───── EXCERPTED DATA

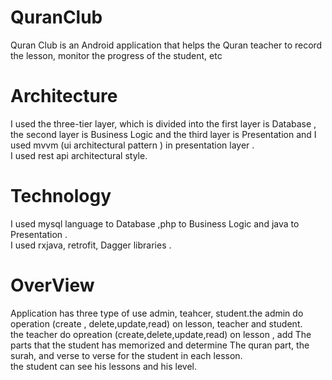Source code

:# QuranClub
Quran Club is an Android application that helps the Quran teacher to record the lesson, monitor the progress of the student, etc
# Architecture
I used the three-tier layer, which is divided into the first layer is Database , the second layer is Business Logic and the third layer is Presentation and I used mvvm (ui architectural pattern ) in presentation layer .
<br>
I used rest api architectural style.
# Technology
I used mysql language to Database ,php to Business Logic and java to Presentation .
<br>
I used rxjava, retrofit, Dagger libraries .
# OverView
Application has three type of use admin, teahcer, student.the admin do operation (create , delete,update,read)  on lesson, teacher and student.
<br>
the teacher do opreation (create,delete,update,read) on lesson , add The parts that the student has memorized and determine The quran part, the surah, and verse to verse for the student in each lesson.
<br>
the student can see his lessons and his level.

──────────
───── EXCERPTED DATA

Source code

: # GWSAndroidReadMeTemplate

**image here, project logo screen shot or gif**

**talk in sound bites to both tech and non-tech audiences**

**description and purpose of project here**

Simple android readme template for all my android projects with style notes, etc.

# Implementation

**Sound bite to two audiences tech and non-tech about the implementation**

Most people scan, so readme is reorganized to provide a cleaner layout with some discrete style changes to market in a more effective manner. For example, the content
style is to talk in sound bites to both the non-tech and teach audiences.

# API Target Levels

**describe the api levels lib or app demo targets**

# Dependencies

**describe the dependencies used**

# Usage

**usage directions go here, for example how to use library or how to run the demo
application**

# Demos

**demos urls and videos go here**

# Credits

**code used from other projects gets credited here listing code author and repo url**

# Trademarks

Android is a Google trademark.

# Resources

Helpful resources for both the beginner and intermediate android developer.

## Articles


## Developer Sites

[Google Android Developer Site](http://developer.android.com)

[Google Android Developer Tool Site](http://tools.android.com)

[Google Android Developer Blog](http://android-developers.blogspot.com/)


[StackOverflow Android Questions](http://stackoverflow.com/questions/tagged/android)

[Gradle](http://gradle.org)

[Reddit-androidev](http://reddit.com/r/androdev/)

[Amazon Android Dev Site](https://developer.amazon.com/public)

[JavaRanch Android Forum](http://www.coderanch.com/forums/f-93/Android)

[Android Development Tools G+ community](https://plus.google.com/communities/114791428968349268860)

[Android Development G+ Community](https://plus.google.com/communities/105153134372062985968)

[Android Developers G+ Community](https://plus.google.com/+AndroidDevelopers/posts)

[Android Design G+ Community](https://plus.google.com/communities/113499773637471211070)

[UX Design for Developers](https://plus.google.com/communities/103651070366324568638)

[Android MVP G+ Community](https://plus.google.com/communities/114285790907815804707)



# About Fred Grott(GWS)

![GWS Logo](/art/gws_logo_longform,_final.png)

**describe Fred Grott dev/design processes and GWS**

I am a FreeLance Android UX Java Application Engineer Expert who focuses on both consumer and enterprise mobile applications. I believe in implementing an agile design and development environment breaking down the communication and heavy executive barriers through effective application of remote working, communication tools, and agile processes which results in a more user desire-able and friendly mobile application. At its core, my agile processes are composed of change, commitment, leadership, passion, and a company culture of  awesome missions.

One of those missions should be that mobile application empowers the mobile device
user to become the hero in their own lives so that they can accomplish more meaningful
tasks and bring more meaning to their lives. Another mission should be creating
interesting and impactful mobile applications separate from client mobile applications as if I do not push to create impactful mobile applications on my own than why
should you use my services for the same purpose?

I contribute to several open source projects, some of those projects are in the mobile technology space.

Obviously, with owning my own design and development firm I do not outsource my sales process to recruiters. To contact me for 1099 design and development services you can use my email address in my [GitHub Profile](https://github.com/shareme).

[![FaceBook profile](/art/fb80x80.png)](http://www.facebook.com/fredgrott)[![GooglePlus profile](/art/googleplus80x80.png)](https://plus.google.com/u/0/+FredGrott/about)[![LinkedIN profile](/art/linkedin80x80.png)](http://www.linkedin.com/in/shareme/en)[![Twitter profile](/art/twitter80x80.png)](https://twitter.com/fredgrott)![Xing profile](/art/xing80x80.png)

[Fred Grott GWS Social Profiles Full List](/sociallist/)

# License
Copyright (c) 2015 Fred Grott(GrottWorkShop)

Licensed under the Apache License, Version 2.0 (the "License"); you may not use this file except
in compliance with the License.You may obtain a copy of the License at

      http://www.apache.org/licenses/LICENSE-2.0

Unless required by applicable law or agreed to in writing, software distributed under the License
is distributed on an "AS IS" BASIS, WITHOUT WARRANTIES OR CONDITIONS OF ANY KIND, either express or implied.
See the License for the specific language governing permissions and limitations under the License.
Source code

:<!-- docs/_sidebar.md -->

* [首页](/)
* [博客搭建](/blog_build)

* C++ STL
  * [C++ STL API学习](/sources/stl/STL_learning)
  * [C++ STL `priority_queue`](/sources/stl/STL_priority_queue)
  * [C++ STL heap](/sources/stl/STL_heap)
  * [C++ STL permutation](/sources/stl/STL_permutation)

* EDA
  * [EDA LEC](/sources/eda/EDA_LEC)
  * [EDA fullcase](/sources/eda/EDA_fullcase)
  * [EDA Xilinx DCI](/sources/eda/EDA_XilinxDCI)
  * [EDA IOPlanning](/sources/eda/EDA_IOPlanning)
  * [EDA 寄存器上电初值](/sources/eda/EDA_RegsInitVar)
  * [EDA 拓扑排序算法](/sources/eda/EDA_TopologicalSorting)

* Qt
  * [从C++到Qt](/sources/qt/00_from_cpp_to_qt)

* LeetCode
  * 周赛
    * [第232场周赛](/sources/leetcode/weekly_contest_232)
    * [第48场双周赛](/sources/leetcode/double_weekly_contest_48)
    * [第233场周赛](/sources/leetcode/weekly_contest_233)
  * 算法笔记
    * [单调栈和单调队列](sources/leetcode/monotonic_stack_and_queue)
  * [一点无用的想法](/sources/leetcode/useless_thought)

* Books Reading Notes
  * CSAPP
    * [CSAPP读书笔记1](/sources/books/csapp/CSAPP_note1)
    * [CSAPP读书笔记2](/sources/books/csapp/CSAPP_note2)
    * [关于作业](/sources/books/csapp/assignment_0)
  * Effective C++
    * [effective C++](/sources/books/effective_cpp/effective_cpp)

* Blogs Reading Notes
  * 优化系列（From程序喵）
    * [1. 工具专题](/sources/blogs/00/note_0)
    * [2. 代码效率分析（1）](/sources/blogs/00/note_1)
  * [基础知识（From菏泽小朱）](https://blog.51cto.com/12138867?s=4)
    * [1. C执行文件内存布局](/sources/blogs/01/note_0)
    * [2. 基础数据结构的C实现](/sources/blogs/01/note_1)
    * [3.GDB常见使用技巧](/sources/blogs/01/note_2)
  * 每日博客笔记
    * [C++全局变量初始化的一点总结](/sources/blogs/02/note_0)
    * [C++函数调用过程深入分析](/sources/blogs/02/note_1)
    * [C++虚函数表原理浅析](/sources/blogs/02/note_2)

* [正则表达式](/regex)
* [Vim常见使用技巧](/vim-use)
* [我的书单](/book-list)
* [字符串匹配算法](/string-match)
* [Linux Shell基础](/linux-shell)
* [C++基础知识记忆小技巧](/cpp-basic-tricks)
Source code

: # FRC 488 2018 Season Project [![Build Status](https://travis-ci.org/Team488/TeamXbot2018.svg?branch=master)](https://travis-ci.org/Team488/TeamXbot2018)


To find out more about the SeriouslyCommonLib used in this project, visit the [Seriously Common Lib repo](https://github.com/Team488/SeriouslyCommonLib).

──────────

• YOUR GOAL
In the records above, find the lines holding "this". Copy each one.

• ANSWER BOX
Licensed under the Apache License, Version 2.0 (the "License"); you may not use this file except
To find out more about the SeriouslyCommonLib used in this project, visit the [Seriously Common Lib repo](https://github.com/Team488/SeriouslyCommonLib).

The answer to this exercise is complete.